**The task**
Keep the images out and set the listing below down word for word.

**Data supplied**
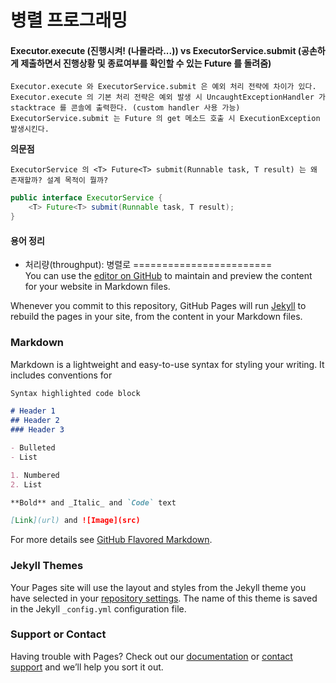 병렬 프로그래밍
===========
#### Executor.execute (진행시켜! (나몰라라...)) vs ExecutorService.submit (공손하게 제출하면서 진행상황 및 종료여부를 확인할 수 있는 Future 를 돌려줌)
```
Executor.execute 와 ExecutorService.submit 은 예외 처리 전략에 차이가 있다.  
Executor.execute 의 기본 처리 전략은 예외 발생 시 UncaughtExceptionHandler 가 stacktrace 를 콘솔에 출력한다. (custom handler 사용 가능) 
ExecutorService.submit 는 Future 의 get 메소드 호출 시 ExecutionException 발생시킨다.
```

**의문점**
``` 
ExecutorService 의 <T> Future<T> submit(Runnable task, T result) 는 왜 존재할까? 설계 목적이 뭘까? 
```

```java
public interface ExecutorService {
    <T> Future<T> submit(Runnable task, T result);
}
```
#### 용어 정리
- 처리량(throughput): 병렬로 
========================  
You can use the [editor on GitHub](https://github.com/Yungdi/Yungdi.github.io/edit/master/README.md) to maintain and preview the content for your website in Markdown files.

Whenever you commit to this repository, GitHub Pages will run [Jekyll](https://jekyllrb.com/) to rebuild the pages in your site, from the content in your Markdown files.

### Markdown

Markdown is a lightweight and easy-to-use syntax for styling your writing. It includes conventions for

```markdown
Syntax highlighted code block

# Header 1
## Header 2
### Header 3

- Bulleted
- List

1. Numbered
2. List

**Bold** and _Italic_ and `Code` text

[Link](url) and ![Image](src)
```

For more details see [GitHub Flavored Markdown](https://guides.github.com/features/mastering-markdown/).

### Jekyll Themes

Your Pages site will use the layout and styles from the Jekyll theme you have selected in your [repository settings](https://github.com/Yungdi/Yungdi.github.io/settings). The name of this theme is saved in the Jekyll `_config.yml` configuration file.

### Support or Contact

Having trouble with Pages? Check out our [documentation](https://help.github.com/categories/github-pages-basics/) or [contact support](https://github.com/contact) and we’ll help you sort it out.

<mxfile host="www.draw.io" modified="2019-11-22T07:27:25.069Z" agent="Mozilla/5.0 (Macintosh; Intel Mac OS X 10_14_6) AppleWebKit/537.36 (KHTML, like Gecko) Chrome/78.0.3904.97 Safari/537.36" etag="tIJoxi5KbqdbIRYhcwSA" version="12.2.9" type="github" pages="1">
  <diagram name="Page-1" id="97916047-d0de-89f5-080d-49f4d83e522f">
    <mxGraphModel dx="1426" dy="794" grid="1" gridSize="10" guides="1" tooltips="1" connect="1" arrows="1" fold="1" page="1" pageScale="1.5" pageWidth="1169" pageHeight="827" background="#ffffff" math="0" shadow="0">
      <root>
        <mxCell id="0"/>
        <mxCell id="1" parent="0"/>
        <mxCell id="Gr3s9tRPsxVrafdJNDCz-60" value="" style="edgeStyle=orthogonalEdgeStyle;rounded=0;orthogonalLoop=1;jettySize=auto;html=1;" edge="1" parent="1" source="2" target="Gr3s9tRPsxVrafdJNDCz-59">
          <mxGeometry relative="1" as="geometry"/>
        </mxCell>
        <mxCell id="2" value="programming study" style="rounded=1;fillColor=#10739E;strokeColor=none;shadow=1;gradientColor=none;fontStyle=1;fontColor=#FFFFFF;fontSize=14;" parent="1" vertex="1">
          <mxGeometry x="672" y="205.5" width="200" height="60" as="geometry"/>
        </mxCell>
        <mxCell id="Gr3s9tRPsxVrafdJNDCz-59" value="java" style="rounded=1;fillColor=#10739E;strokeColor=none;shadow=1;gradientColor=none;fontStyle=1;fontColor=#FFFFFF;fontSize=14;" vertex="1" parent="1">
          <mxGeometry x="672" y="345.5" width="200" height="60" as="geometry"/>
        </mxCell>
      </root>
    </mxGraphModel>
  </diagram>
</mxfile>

**Reply to the exercise**
 병렬 프로그래밍
===========
#### Executor.execute (진행시켜! (나몰라라...)) vs ExecutorService.submit (공손하게 제출하면서 진행상황 및 종료여부를 확인할 수 있는 Future 를 돌려줌)
```
Executor.execute 와 ExecutorService.submit 은 예외 처리 전략에 차이가 있다.  
Executor.execute 의 기본 처리 전략은 예외 발생 시 UncaughtExceptionHandler 가 stacktrace 를 콘솔에 출력한다. (custom handler 사용 가능) 
ExecutorService.submit 는 Future 의 get 메소드 호출 시 ExecutionException 발생시킨다.
```

**의문점**
``` 
ExecutorService 의 <T> Future<T> submit(Runnable task, T result) 는 왜 존재할까? 설계 목적이 뭘까? 
```

```java
public interface ExecutorService {
    <T> Future<T> submit(Runnable task, T result);
}
```
#### 용어 정리
- 처리량(throughput): 병렬로 
========================  
You can use the [editor on GitHub](https://github.com/Yungdi/Yungdi.github.io/edit/master/README.md) to maintain and preview the content for your website in Markdown files.

Whenever you commit to this repository, GitHub Pages will run [Jekyll](https://jekyllrb.com/) to rebuild the pages in your site, from the content in your Markdown files.

### Markdown

Markdown is a lightweight and easy-to-use syntax for styling your writing. It includes conventions for

```markdown
Syntax highlighted code block

# Header 1
## Header 2
### Header 3

- Bulleted
- List

1. Numbered
2. List

**Bold** and _Italic_ and `Code` text

[Link](url) and ![Image](src)
```

For more details see [GitHub Flavored Markdown](https://guides.github.com/features/mastering-markdown/).

### Jekyll Themes

Your Pages site will use the layout and styles from the Jekyll theme you have selected in your [repository settings](https://github.com/Yungdi/Yungdi.github.io/settings). The name of this theme is saved in the Jekyll `_config.yml` configuration file.

### Support or Contact

Having trouble with Pages? Check out our [documentation](https://help.github.com/categories/github-pages-basics/) or [contact support](https://github.com/contact) and we’ll help you sort it out.

<mxfile host="www.draw.io" modified="2019-11-22T07:27:25.069Z" agent="Mozilla/5.0 (Macintosh; Intel Mac OS X 10_14_6) AppleWebKit/537.36 (KHTML, like Gecko) Chrome/78.0.3904.97 Safari/537.36" etag="tIJoxi5KbqdbIRYhcwSA" version="12.2.9" type="github" pages="1">
  <diagram name="Page-1" id="97916047-d0de-89f5-080d-49f4d83e522f">
    <mxGraphModel dx="1426" dy="794" grid="1" gridSize="10" guides="1" tooltips="1" connect="1" arrows="1" fold="1" page="1" pageScale="1.5" pageWidth="1169" pageHeight="827" background="#ffffff" math="0" shadow="0">
      <root>
        <mxCell id="0"/>
        <mxCell id="1" parent="0"/>
        <mxCell id="Gr3s9tRPsxVrafdJNDCz-60" value="" style="edgeStyle=orthogonalEdgeStyle;rounded=0;orthogonalLoop=1;jettySize=auto;html=1;" edge="1" parent="1" source="2" target="Gr3s9tRPsxVrafdJNDCz-59">
          <mxGeometry relative="1" as="geometry"/>
        </mxCell>
        <mxCell id="2" value="programming study" style="rounded=1;fillColor=#10739E;strokeColor=none;shadow=1;gradientColor=none;fontStyle=1;fontColor=#FFFFFF;fontSize=14;" parent="1" vertex="1">
          <mxGeometry x="672" y="205.5" width="200" height="60" as="geometry"/>
        </mxCell>
        <mxCell id="Gr3s9tRPsxVrafdJNDCz-59" value="java" style="rounded=1;fillColor=#10739E;strokeColor=none;shadow=1;gradientColor=none;fontStyle=1;fontColor=#FFFFFF;fontSize=14;" vertex="1" parent="1">
          <mxGeometry x="672" y="345.5" width="200" height="60" as="geometry"/>
        </mxCell>
      </root>
    </mxGraphModel>
  </diagram>
</mxfile>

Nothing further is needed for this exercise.